=== ABOUT THIS EXERCISE ===
Copy each line in the data below that contains the word "tema".

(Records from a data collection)
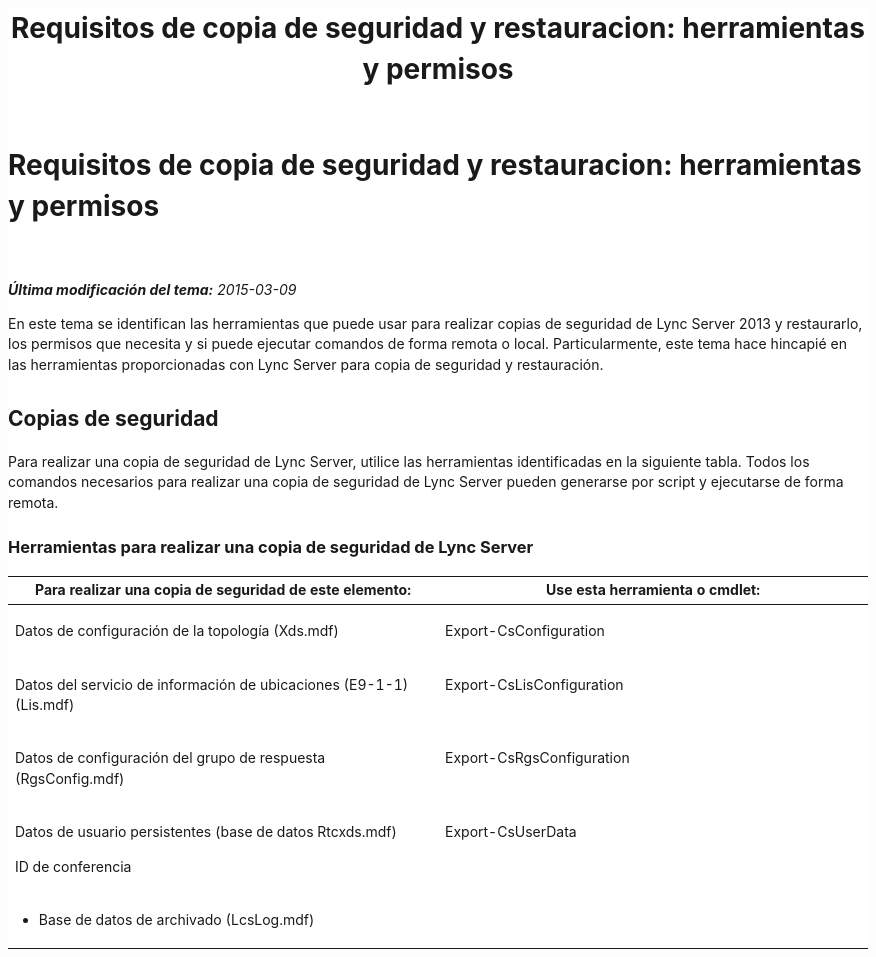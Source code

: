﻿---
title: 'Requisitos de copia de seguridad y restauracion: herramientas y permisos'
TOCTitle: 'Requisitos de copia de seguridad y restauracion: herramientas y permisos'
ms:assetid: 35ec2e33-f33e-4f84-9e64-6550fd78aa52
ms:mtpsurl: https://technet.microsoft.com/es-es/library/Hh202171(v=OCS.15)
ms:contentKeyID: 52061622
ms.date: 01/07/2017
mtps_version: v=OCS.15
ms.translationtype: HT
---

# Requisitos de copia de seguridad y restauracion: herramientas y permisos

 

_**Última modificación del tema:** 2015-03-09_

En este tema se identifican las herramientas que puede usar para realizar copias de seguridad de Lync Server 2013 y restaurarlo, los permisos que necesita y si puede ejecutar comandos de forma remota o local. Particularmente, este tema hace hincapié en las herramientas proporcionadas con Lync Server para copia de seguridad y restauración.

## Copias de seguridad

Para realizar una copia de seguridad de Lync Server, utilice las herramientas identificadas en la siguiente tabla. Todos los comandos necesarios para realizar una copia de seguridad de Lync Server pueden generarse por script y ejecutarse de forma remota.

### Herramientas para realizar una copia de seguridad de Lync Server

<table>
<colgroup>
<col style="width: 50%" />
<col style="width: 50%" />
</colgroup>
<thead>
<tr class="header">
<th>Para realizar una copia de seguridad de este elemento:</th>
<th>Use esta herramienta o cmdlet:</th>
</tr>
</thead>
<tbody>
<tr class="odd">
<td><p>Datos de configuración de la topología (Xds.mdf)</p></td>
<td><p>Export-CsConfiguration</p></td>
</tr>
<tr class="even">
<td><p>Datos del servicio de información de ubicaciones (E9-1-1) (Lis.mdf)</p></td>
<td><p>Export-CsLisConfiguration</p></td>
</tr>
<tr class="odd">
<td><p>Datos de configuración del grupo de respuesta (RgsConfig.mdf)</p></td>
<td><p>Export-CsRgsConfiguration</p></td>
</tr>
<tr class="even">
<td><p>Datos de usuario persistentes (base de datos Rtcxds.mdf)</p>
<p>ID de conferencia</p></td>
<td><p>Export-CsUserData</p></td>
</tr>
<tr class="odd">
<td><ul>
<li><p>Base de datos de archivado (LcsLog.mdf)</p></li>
--
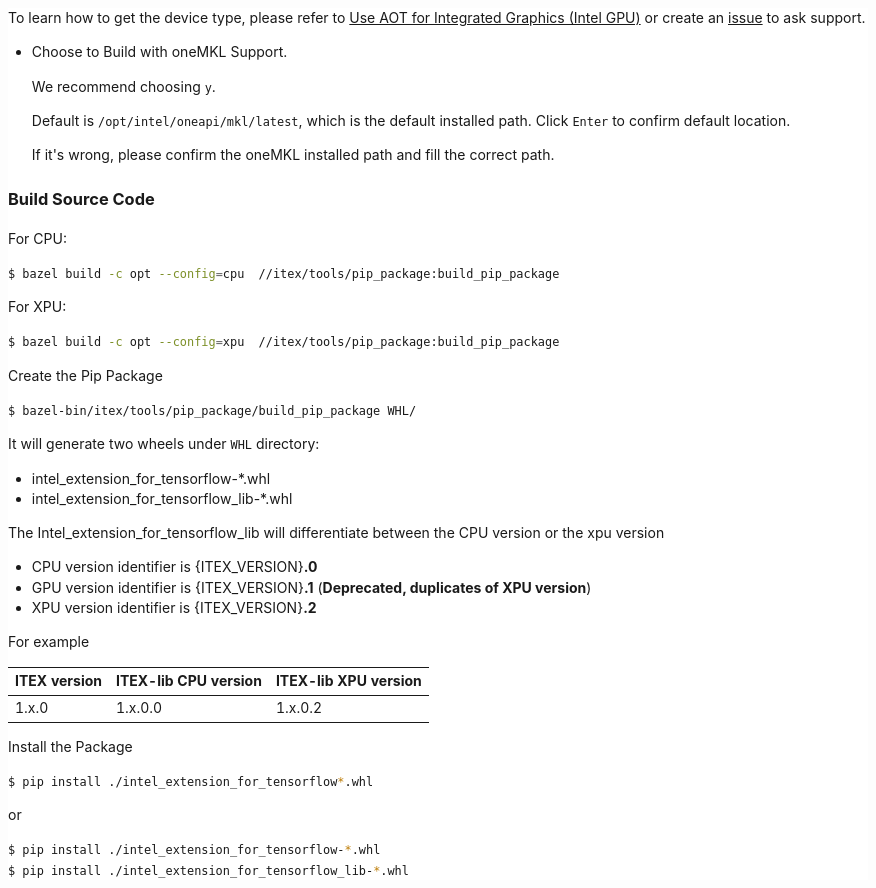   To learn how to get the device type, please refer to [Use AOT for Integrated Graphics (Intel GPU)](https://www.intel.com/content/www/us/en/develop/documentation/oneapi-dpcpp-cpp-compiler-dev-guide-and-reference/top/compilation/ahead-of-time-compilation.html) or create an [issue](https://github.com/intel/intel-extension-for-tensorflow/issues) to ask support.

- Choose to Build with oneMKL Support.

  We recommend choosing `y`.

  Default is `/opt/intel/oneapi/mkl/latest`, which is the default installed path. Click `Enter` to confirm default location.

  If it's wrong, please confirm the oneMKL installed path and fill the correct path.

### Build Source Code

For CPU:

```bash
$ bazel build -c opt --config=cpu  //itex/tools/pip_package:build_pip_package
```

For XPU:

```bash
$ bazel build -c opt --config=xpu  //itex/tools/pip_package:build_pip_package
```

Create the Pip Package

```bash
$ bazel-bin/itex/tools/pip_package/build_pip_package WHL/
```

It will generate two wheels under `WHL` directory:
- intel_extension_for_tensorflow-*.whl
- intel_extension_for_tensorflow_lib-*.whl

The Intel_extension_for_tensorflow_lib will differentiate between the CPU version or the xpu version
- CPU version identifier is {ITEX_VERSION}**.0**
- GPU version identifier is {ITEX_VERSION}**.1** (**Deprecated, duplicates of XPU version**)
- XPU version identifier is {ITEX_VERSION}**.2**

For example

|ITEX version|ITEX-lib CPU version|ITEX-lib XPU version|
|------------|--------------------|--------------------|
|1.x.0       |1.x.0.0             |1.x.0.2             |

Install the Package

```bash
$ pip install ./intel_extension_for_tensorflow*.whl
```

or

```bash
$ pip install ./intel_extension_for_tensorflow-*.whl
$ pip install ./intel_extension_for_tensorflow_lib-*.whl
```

=== ANSWER TO THE PROBLEM ===
_**Última modificación del tema:** 2015-03-09_
En este tema se identifican las herramientas que puede usar para realizar copias de seguridad de Lync Server 2013 y restaurarlo, los permisos que necesita y si puede ejecutar comandos de forma remota o local. Particularmente, este tema hace hincapié en las herramientas proporcionadas con Lync Server para copia de seguridad y restauración.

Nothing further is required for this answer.